• **PROBLEM TO SOLVE**
Print the line that contains "protocol, it may" and every line that follows it in the data below, ending with the final line; include nothing else.

[Records excerpted from a collection]
● ● ● ● ● ● ●
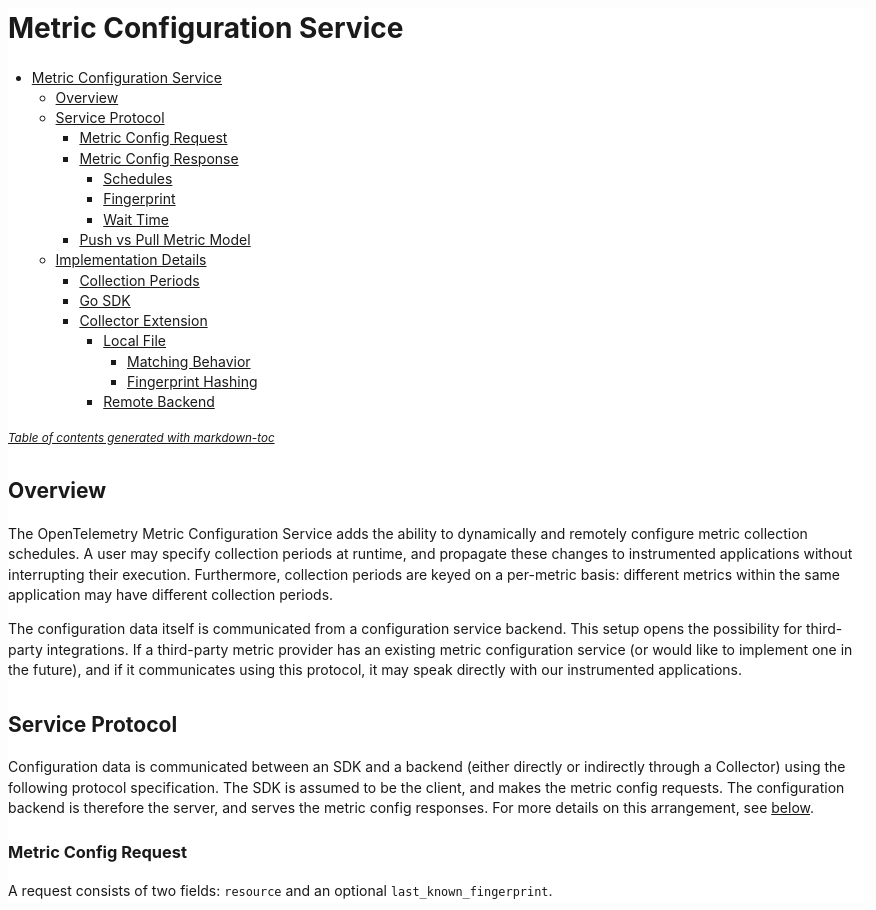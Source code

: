 # Metric Configuration Service

- [Metric Configuration Service](#metric-configuration-service)
  * [Overview](#overview)
  * [Service Protocol](#service-protocol)
    + [Metric Config Request](#metric-config-request)
    + [Metric Config Response](#metric-config-response)
      - [Schedules](#schedules)
      - [Fingerprint](#fingerprint)
      - [Wait Time](#wait-time)
    + [Push vs Pull Metric Model](#push-vs-pull-metric-model)
  * [Implementation Details](#implementation-details)
    + [Collection Periods](#collection-periods)
    + [Go SDK](#go-sdk)
    + [Collector Extension](#collector-extension)
      - [Local File](#local-file)
        * [Matching Behavior](#matching-behavior)
        * [Fingerprint Hashing](#fingerprint-hashing)
      - [Remote Backend](#remote-backend)

<small><i><a href='http://ecotrust-canada.github.io/markdown-toc/'>Table of contents generated with markdown-toc</a></i></small>

## Overview

The OpenTelemetry Metric Configuration Service adds the ability to dynamically
and remotely configure metric collection schedules. A user may specify
collection periods at runtime, and propagate these changes to instrumented
applications without interrupting their execution. Furthermore, collection
periods are keyed on a per-metric basis: different metrics within the same
application may have different collection periods.

The configuration data itself is communicated from a configuration service
backend. This setup opens the possibility for third-party integrations. If a
third-party metric provider has an existing metric configuration service (or
would like to implement one in the future), and if it communicates using this
protocol, it may speak directly with our instrumented applications.

## Service Protocol

Configuration data is communicated between an SDK and a backend (either directly
or indirectly through a Collector) using the following protocol specification.
The SDK is assumed to be the client, and makes the metric config requests. The
configuration backend is therefore the server, and serves the metric config
responses. For more details on this arrangement, see
[below](#push-vs-pull-metric-model).

### Metric Config Request

A request consists of two fields: `resource` and an optional
`last_known_fingerprint`.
● ● ● ● ● ● ●
• **TASK OUTPUT**
protocol, it may speak directly with our instrumented applications.

## Service Protocol

Configuration data is communicated between an SDK and a backend (either directly
or indirectly through a Collector) using the following protocol specification.
The SDK is assumed to be the client, and makes the metric config requests. The
configuration backend is therefore the server, and serves the metric config
responses. For more details on this arrangement, see
[below](#push-vs-pull-metric-model).

### Metric Config Request

A request consists of two fields: `resource` and an optional
`last_known_fingerprint`.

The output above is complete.